- [What you need to do]
The answer must be every line of the data that holds the word "output".
** Exercise inputs follows **
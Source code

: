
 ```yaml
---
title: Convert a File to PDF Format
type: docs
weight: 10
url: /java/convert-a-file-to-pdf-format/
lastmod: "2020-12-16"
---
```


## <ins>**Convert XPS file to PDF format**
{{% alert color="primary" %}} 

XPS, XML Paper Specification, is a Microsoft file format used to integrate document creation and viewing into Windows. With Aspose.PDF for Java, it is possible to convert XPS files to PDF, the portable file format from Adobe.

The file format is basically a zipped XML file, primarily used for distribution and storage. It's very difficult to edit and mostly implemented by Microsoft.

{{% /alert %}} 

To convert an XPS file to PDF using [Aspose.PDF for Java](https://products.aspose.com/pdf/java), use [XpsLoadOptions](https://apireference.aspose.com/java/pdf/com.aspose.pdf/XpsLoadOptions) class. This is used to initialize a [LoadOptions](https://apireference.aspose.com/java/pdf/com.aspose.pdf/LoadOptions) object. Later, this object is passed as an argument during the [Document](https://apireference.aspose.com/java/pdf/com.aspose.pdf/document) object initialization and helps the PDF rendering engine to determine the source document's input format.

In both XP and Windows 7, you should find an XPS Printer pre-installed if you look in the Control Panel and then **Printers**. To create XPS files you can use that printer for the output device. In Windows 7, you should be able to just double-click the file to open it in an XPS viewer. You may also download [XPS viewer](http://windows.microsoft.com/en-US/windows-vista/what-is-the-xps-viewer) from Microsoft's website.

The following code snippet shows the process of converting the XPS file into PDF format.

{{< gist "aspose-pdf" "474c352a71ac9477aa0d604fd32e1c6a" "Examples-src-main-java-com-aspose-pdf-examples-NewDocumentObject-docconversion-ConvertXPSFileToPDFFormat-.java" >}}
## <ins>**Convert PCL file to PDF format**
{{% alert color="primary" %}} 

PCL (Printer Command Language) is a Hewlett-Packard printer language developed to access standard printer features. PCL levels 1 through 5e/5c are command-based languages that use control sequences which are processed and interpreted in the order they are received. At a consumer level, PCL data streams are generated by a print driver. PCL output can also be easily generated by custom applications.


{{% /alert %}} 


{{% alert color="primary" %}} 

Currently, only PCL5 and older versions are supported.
** End of Exercise inputs **
- [Exercise result]
In both XP and Windows 7, you should find an XPS Printer pre-installed if you look in the Control Panel and then **Printers**. To create XPS files you can use that printer for the output device. In Windows 7, you should be able to just double-click the file to open it in an XPS viewer. You may also download [XPS viewer](http://windows.microsoft.com/en-US/windows-vista/what-is-the-xps-viewer) from Microsoft's website.
PCL (Printer Command Language) is a Hewlett-Packard printer language developed to access standard printer features. PCL levels 1 through 5e/5c are command-based languages that use control sequences which are processed and interpreted in the order they are received. At a consumer level, PCL data streams are generated by a print driver. PCL output can also be easily generated by custom applications.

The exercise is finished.